Despite mounting concerns about worst-case scenarios, warnings about the state of critical infrastructure to withstand attacks are leading to changes

The annual U.S. intelligence-community report published recently offered sobering conclusions for critical infrastructure.

Foreign powers now have "the ability to execute cyber attacks in the United States that generate localized, temporary disruptive effects" on facilities such as power grids and natural gas pipelines, according to the report, which predicts such disruptions could last from hours to weeks, depending on the target of the attack.

The warning followed "deepening revelations" regarding just how far the Dragonfly group of hackers, assumed by many to be linked with a nation-state, penetrated the U.S. power-grid network in 2017.

Yet there is a sliver of good news behind these mounting concerns. Experts say the bad news of the last several years is now driving progress that could be vital in mitigating, if not altogether evading, future risks.

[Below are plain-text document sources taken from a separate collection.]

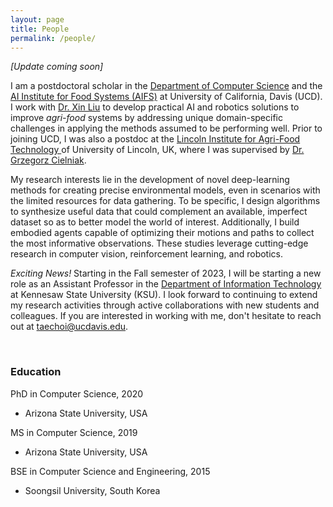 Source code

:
 ```yaml
---
layout: page
title: People
permalink: /people/
---
```


<!-- ![Profile](/images/profile_chicago_small.jpg) -->
<!-- <img align="left" width="220" src="../images/lincoln.jpg"> -->
<!-- <img align="left" width="220" src="../images/chicago.jpg"> -->


<!-- <span style="color:red">[*Major update coming soon ...*]</span>. -->
*[Update coming soon]*

I am a postdoctoral scholar in the [Department of Computer Science](https://cs.ucdavis.edu/) and 
the [AI Institute for Food Systems (AIFS)](https://aifs.ucdavis.edu/) at University of California, Davis (UCD). 
I work with [Dr. Xin Liu](https://xinliu.engineering.ucdavis.edu) to develop practical AI and robotics solutions to improve *agri-food* systems by addressing unique domain-specific challenges in applying the methods assumed to be performing well. 
Prior to joining UCD, I was also a postdoc at the [Lincoln Institute for Agri-Food Technology
](https://www.lincoln.ac.uk/liat/) of University of Lincoln, UK, where I was supervised by [Dr. Grzegorz Cielniak](https://staff.lincoln.ac.uk/gcielniak). 

My research interests lie in the development of novel deep-learning methods for creating precise environmental models, even in scenarios with the limited resources for data gathering. 
To be specific, I design algorithms to synthesize useful data that could complement an available, imperfect dataset so as to better model the world of interest. 
Additionally, I build embodied agents capable of optimizing their motions and paths to collect the most informative observations. 
These studies leverage cutting-edge research in computer vision, reinforcement learning, and robotics. 

*Exciting News!* Starting in the Fall semester of 2023, I will be starting a new role as an Assistant Professor in the [Department of Information Technology](https://ccse.kennesaw.edu) at Kennesaw State University (KSU). 
I look forward to continuing to extend my research activities through active collaborations with new students and colleagues. 
If you are interested in working with me, don't hesitate to reach out at [taechoi@ucdavis.edu](mailto:taechoi@ucdavis.edu).

<br />

### Education

PhD in Computer Science, 2020
- Arizona State University, USA

MS in Computer Science, 2019
- Arizona State University, USA

BSE in Computer Science and Engineering, 2015
- Soongsil University, South Korea

<!-- we believe that *agri-robotics* will be one of the most important 
fields in the near future, and so, we are working to identify the unique challenges and limitations in traditional approaches to propose new, better solutions.
In this research direction, I design mobile robots that can *learn* from data to perform useful decisions in various scenarios &mdash; navigation to right positions, detection of environmental anomaly, or cooperation of robot teammates. 
I am aware of the struggles of current state-of-the-art approaches to robotic learning in scenarios where learned knowledge has to *continuously generalize* or *adjust* to new environments, or to be *clearly explained* in the human-understandable manner; these challenges may actually become even more severe if the focal system scales up to operate a large number of robots simultaneously for the tasks.
Thus, I am very happy to be part of the AI/Robotics community to invent novel solutions to bring real robots to our physical lives as early as possible, and for doing that, I am also actively looking for new collaborations. -->

<!-- Prior to the current position, I was a postdoc at the [Lincoln Institute for Agri-Food Technology
](https://www.lincoln.ac.uk/liat/) of University of Lincoln, UK, where [Dr. Grzegorz Cielniak](https://staff.lincoln.ac.uk/gcielniak) was my supervisor. 
Before that, I finished my PhD in Computer Science at Arizona State University in 2020, under the supervision of [Dr. Theodore (Ted) Pavlic](https://isearch.asu.edu/profile/1995237).  -->
<!-- You can check out my dissertation [here](https://search.proquest.com/openview/315da7f3afc6956f0befeee8568d5246/1?pq-origsite=gscholar&cbl=18750&diss=y), in which I primarily proposed the interesting view of multi-agent systems as a monolithic agent to predict useful global properties from local observations for decision making.
I utilized not only multi-robot teams but ant colonies (*Not ant colony optimization! Real ants!* 🐜) as testbeds to validate AI systems under realistic constraints. 
In fact, the ASU Graduate College recognized the significance of this research to provide the *Completion Fellowship* &mdash; a full financial support for my last semesters &mdash; while I was finalizing it. 
I still have some ongoing works as interesting extensions, and I will also try to post the updates in this website. -->
<!-- I am always watching all my communication channels. Please feel free to reach out through any method you can find below, if you would like to discuss anything. Thanks! -->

"The energy industry has taken information about Dragonfly very seriously," said Symantec Technical Director of Security Response Vikram Thakur. "They are investing in security teams, are investing in creating redundancy for infrastructure, and are auditing the products and processes that they're using. They are taking huge strides in improving the security posture of their organizations."

Complex Topography, Complex Risks

The dangers presented by critical-infrastructure vulnerabilities have become increasingly clear in recent years. Most dramatically, successive hacking attacks on power systems in the Ukraine led to blackouts in December 2015 and 2016.

The most serious attack in the United States to date was the Dragonfly group's apparent efforts to map U.S. utility systems in 2017, largely by attacking vulnerable supply-chain partners and working upstream to the better-protected utilities. The sophisticated group used malicious emails, watering holes, and customized malware to gain network credentials and install backdoors in target computers.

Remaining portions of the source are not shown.